Я забрал у Лютова расписки, разорвал их и бросил в корзину для бумаг. Я знал, что нарушаю какие-то существующие здесь законы, что господин Шнурич будет жаловаться и право, наверно, на его стороне, но это единственное, что могли сделать мои руки.
В тот же вечер я написал Шамову официальный рапорт с просьбой отправить меня в действующую армию на любой участок фронта, на любую должность. Я давно искал повода для такой просьбы и, придравшись к конфликту со Шнуричем, доказывал, что не способен разбираться ни в местных законах, ни в обычаях, что буду делать ошибку за ошибкой и перестраиваться не намерен.
— Ты случайно в институте для благородных девок не учился? — спросил меня по телефону Шамов. — А похоже, истерику закатил отменную. Помолчи! Рапорт твой я отправил туда же, куда ты расписки этого прохиндея. На этот раз никакой ошибки ты не сделал. Но не распускайся! Настоящих ошибок не прощу.
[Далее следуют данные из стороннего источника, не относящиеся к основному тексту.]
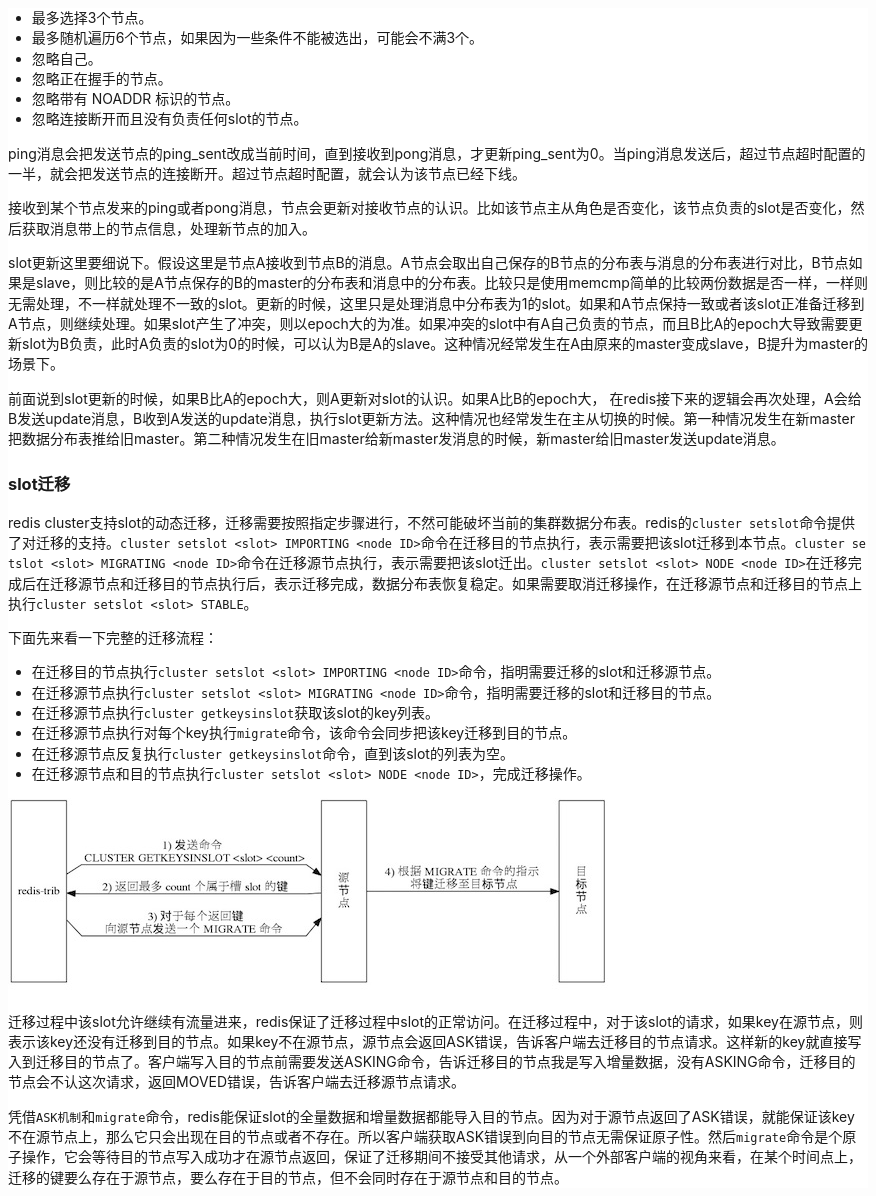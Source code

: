 *	最多选择3个节点。
*	最多随机遍历6个节点，如果因为一些条件不能被选出，可能会不满3个。
*	忽略自己。
*	忽略正在握手的节点。
*	忽略带有 NOADDR 标识的节点。
*	忽略连接断开而且没有负责任何slot的节点。

ping消息会把发送节点的ping_sent改成当前时间，直到接收到pong消息，才更新ping_sent为0。当ping消息发送后，超过节点超时配置的一半，就会把发送节点的连接断开。超过节点超时配置，就会认为该节点已经下线。

接收到某个节点发来的ping或者pong消息，节点会更新对接收节点的认识。比如该节点主从角色是否变化，该节点负责的slot是否变化，然后获取消息带上的节点信息，处理新节点的加入。

slot更新这里要细说下。假设这里是节点A接收到节点B的消息。A节点会取出自己保存的B节点的分布表与消息的分布表进行对比，B节点如果是slave，则比较的是A节点保存的B的master的分布表和消息中的分布表。比较只是使用memcmp简单的比较两份数据是否一样，一样则无需处理，不一样就处理不一致的slot。更新的时候，这里只是处理消息中分布表为1的slot。如果和A节点保持一致或者该slot正准备迁移到A节点，则继续处理。如果slot产生了冲突，则以epoch大的为准。如果冲突的slot中有A自己负责的节点，而且B比A的epoch大导致需要更新slot为B负责，此时A负责的slot为0的时候，可以认为B是A的slave。这种情况经常发生在A由原来的master变成slave，B提升为master的场景下。

前面说到slot更新的时候，如果B比A的epoch大，则A更新对slot的认识。如果A比B的epoch大， 在redis接下来的逻辑会再次处理，A会给B发送update消息，B收到A发送的update消息，执行slot更新方法。这种情况也经常发生在主从切换的时候。第一种情况发生在新master把数据分布表推给旧master。第二种情况发生在旧master给新master发消息的时候，新master给旧master发送update消息。

### slot迁移

redis cluster支持slot的动态迁移，迁移需要按照指定步骤进行，不然可能破坏当前的集群数据分布表。redis的`cluster setslot`命令提供了对迁移的支持。`cluster setslot <slot> IMPORTING <node ID>`命令在迁移目的节点执行，表示需要把该slot迁移到本节点。`cluster setslot <slot> MIGRATING <node ID>`命令在迁移源节点执行，表示需要把该slot迁出。`cluster setslot <slot> NODE <node ID>`在迁移完成后在迁移源节点和迁移目的节点执行后，表示迁移完成，数据分布表恢复稳定。如果需要取消迁移操作，在迁移源节点和迁移目的节点上执行`cluster setslot <slot> STABLE`。

下面先来看一下完整的迁移流程：

*	在迁移目的节点执行`cluster setslot <slot> IMPORTING <node ID>`命令，指明需要迁移的slot和迁移源节点。
*	在迁移源节点执行`cluster setslot <slot> MIGRATING <node ID>`命令，指明需要迁移的slot和迁移目的节点。
*	在迁移源节点执行`cluster getkeysinslot`获取该slot的key列表。
*	在迁移源节点执行对每个key执行`migrate`命令，该命令会同步把该key迁移到目的节点。
*	在迁移源节点反复执行`cluster getkeysinslot`命令，直到该slot的列表为空。
*	在迁移源节点和目的节点执行`cluster setslot <slot> NODE <node ID>`，完成迁移操作。

![Alt text](../images/cluster_import.jpeg)

迁移过程中该slot允许继续有流量进来，redis保证了迁移过程中slot的正常访问。在迁移过程中，对于该slot的请求，如果key在源节点，则表示该key还没有迁移到目的节点。如果key不在源节点，源节点会返回ASK错误，告诉客户端去迁移目的节点请求。这样新的key就直接写入到迁移目的节点了。客户端写入目的节点前需要发送ASKING命令，告诉迁移目的节点我是写入增量数据，没有ASKING命令，迁移目的节点会不认这次请求，返回MOVED错误，告诉客户端去迁移源节点请求。

凭借`ASK机制`和`migrate`命令，redis能保证slot的全量数据和增量数据都能导入目的节点。因为对于源节点返回了ASK错误，就能保证该key不在源节点上，那么它只会出现在目的节点或者不存在。所以客户端获取ASK错误到向目的节点无需保证原子性。然后`migrate`命令是个原子操作，它会等待目的节点写入成功才在源节点返回，保证了迁移期间不接受其他请求，从一个外部客户端的视角来看，在某个时间点上，迁移的键要么存在于源节点，要么存在于目的节点，但不会同时存在于源节点和目的节点。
Я хотел дополнить рапорт устно, но Шамов бросил трубку.
Октябрь 1964 г.
…Я помню, как ты смеялся над «предпринимателями-социалистами». От них в Содлаке, кроме анекдотов, ничего не осталось. Но ты все же недооценивал магию слов. Нет материала более доступного, дешевого и сильнее действующего, чем демагогия. Это древнейшая традиция. Завоеватели всегда натягивали маску из лживых слов. Они неизменно выполняли высокую миссию, защищали религиозные святыни, несли светоч цивилизации — все, что угодно, лишь бы не назвать истинной цели: разбой ради наживы.
Насколько было бы легче таким, как Франц, вести борьбу, если бы реакционные партии называли себя теми словами, которые выражают их идейную суть: «Прислужники монополистов», «Реванш любой ценой», «Национал-шовинисты» или как-нибудь еще пооткровенней. Так нет же! Обязательно прикроются «демократией», «свободой», «христианством».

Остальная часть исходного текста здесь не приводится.